State Finds Illegal Dumping From Music City Center
Environmental Geologist Mark Quare
Senior Project Manager Larry Atema
By Ben Hall Investigative Reporter
State inspectors found some of the demolition material associated with the new Music City had been dumped illegally. Construction supervisors are promising to do a better job.
Crews started tearing down buildings earlier this month touting big plans for an environmentally friendly project.
"Most of the material that we'll demolish will end up not in a landfill but at a recycler. An example, the steel will go to a steel recycler," said Senior Project Manager Larry Atema on February 8.

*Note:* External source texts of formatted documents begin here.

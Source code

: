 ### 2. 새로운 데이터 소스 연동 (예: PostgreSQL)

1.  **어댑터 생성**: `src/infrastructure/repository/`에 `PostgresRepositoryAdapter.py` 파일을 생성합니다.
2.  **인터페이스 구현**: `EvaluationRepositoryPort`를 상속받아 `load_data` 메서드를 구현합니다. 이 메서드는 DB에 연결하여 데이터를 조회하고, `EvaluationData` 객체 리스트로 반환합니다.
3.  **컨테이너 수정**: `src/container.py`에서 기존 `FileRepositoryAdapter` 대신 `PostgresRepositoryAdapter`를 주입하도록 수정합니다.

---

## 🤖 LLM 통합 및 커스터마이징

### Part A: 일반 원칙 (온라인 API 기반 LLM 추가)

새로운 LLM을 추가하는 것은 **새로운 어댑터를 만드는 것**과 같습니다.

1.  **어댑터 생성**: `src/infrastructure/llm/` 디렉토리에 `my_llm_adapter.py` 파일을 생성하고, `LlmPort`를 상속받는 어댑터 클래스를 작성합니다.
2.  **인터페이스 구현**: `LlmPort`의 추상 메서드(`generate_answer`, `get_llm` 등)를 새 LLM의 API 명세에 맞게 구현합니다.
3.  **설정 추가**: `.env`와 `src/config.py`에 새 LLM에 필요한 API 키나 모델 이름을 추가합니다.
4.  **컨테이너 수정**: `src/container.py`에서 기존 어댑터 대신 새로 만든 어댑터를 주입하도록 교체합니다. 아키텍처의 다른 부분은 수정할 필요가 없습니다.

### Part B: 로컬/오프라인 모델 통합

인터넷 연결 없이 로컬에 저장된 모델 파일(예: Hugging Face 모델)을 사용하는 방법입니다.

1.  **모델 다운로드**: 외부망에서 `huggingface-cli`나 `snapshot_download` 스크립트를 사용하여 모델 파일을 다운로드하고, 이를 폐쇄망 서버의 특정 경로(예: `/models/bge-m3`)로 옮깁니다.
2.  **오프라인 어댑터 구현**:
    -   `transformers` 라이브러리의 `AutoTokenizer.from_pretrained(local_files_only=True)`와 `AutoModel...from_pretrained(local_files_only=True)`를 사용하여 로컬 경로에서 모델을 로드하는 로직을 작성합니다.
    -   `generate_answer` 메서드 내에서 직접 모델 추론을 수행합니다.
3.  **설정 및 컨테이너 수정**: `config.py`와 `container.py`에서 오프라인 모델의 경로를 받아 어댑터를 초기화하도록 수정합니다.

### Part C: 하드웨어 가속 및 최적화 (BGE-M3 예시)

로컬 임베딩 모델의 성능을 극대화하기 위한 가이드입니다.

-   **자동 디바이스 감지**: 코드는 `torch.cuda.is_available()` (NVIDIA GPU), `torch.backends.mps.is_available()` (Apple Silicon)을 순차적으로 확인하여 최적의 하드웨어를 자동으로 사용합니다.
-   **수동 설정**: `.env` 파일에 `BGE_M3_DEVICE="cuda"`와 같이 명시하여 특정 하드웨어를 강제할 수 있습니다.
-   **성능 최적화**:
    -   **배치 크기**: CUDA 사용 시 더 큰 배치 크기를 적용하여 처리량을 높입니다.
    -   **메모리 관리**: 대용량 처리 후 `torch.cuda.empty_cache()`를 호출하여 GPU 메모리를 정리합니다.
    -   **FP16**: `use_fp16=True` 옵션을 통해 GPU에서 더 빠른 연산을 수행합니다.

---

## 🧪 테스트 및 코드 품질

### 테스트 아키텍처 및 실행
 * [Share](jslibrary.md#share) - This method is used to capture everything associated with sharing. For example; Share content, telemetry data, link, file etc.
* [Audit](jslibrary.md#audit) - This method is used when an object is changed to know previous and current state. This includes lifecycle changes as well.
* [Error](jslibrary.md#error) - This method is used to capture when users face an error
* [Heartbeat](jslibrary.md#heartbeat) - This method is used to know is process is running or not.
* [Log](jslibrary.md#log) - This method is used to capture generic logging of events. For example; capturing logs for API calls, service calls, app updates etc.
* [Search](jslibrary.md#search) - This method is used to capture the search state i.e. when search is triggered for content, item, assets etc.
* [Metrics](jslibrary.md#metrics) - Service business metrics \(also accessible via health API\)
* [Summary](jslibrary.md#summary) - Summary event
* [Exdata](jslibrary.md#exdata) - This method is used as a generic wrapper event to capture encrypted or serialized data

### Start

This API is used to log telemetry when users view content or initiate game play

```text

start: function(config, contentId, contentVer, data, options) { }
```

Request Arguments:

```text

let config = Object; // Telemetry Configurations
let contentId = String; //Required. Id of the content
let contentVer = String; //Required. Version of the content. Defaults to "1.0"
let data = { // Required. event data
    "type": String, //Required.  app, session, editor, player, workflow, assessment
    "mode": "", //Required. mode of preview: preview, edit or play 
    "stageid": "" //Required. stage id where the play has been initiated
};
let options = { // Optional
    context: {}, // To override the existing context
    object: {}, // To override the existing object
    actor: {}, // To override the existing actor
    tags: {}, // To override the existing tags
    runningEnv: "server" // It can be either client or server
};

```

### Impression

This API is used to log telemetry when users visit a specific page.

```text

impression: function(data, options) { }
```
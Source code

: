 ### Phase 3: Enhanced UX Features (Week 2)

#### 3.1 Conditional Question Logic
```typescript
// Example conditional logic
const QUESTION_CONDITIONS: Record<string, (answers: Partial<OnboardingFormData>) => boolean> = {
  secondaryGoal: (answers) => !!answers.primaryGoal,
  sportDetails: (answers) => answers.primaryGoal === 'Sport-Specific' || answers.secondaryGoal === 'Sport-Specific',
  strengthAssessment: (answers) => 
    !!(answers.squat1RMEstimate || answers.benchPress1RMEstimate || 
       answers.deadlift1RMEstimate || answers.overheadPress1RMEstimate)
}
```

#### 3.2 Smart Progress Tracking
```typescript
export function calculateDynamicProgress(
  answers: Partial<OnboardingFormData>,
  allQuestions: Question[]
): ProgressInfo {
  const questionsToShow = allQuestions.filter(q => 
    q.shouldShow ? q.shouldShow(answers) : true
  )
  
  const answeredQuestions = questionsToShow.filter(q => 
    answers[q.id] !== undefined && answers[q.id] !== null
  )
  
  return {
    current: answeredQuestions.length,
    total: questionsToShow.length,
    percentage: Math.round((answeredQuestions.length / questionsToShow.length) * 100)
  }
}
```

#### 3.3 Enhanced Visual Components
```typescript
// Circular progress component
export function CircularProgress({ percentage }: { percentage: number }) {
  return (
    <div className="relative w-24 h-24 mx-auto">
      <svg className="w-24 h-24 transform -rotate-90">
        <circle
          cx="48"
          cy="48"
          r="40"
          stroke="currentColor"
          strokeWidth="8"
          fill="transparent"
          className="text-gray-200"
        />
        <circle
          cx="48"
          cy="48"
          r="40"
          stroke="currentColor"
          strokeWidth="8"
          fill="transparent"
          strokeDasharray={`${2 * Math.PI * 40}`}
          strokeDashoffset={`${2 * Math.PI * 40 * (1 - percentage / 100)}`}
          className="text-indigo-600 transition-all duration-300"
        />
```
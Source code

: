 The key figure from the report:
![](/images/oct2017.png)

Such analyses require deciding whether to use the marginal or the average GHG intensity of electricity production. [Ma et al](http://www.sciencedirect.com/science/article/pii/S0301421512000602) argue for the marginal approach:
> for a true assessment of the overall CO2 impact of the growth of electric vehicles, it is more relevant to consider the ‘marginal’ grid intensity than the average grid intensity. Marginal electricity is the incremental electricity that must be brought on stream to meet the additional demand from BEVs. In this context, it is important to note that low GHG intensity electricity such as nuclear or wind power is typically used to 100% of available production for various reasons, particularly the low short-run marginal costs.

NewsChannel 5 Investigates obtained video shot less than a week after demolition began.
It showed crews filling dump trucks at the convention center site with unsorted demolition material, then dumping the material at a site in Hermitage.
"It should not have happened," said Atema. "I think what is important at least to us, when we first learned of it, we went out and less than 12 hours later we had the steel picked out of the debris."
NewsChannel 5 found more than just steel at the site. We discovered electrical wiring, metal siding and styrofoam mixed in with what was supposed to be just crushed cement.
"These sorts of things present hazards to the environment, the groundwater, the surface water. So, they are required to go into a permitted facility," said Environmental Geologist Mark Quarels.
State investigators inspected the site and also found things like tar paper and carpet. The state temporarily stopped all dumping there, and issued a notice of violation for illegal dumping.
Mark Koester's company owns the property. He said construction crews did a poor job of sorting through the material before they dumped it on the site. Crews immediately began cleaning the site by hand.
"I'm not sure what happened, but what they told me is that they were under a lot of pressure to get that stuff out of there, and that's what they did," said Koester.
Atema said crews will have to do a better job of sorting. He said that the crews are now looking more closely at what leaves the demolition site.
On the positive side, he said that in the past all of the material would have ended up in a landfill, but this is a new process.
"The subcontractors working on this don't like this to happen," said Atema. "It did. So, we fix it, and we try to do better. We move on."
The state citation said the amount of unacceptable material was extremely small when compared to all the concrete at the site. State investigators promised to keep monitoring the site. It is re-opened and crews are taking crushed concrete back to the site.